Microenvironment-responsive living hydrogel containing engineered probiotic for treatment of massive bone defects

Abstract

Self-activating and microenvironment-responsive biomaterials for tissue regeneration would address the escalating need for bone grafting, but remain challenging. The emergence of microbial living therapeutics offers vast potential in regenerative medicine, as genetically engineered probiotics possess efficient stimuli-responsiveness and tunable biological functions. Here, using elevated endogenous nitric oxide (NO) signals as a biological trigger in bone fracture injuries, a Living Responsive Regenerative Medicine (LRRM) strategy for in situ bone defect repair through real-time controlled release of bone morphogenetic protein-2 (BMP2) is proposed.
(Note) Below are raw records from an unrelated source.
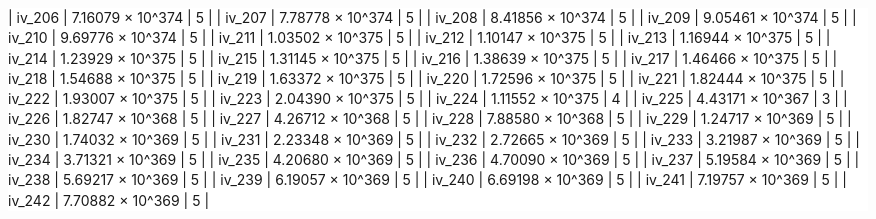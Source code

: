 | iv_206 | 7.16079 × 10^374 | 5 |
| iv_207 | 7.78778 × 10^374 | 5 |
| iv_208 | 8.41856 × 10^374 | 5 |
| iv_209 | 9.05461 × 10^374 | 5 |
| iv_210 | 9.69776 × 10^374 | 5 |
| iv_211 | 1.03502 × 10^375 | 5 |
| iv_212 | 1.10147 × 10^375 | 5 |
| iv_213 | 1.16944 × 10^375 | 5 |
| iv_214 | 1.23929 × 10^375 | 5 |
| iv_215 | 1.31145 × 10^375 | 5 |
| iv_216 | 1.38639 × 10^375 | 5 |
| iv_217 | 1.46466 × 10^375 | 5 |
| iv_218 | 1.54688 × 10^375 | 5 |
| iv_219 | 1.63372 × 10^375 | 5 |
| iv_220 | 1.72596 × 10^375 | 5 |
| iv_221 | 1.82444 × 10^375 | 5 |
| iv_222 | 1.93007 × 10^375 | 5 |
| iv_223 | 2.04390 × 10^375 | 5 |
| iv_224 | 1.11552 × 10^375 | 4 |
| iv_225 | 4.43171 × 10^367 | 3 |
| iv_226 | 1.82747 × 10^368 | 5 |
| iv_227 | 4.26712 × 10^368 | 5 |
| iv_228 | 7.88580 × 10^368 | 5 |
| iv_229 | 1.24717 × 10^369 | 5 |
| iv_230 | 1.74032 × 10^369 | 5 |
| iv_231 | 2.23348 × 10^369 | 5 |
| iv_232 | 2.72665 × 10^369 | 5 |
| iv_233 | 3.21987 × 10^369 | 5 |
| iv_234 | 3.71321 × 10^369 | 5 |
| iv_235 | 4.20680 × 10^369 | 5 |
| iv_236 | 4.70090 × 10^369 | 5 |
| iv_237 | 5.19584 × 10^369 | 5 |
| iv_238 | 5.69217 × 10^369 | 5 |
| iv_239 | 6.19057 × 10^369 | 5 |
| iv_240 | 6.69198 × 10^369 | 5 |
| iv_241 | 7.19757 × 10^369 | 5 |
| iv_242 | 7.70882 × 10^369 | 5 |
The Escherichia coli Nissle 1917 (EcN) strain, genetically engineered to sense NO signals and correspondingly produce and secrete BMP2, was firstly encapsulated in gelatin methacryloyl (GelMA) microspheres and then embedded in a bulky hyaluronic acid methacryloyl (HAMA) hydrogel to form a living hydrogel device that circumvents immune attack and prevents bacterial leakage. In vivo multiple bone defect models demonstrated the efficacy of the living hydrogel in enhancing the maturation of bone callus, promoting neovascularization, and facilitating full-thickness bone union. Strategic incorporation of engineered probiotics and the bilayer-structured encapsulation system may emerge as an effective and microenvironment-responsive medicine approach for tissue regeneration.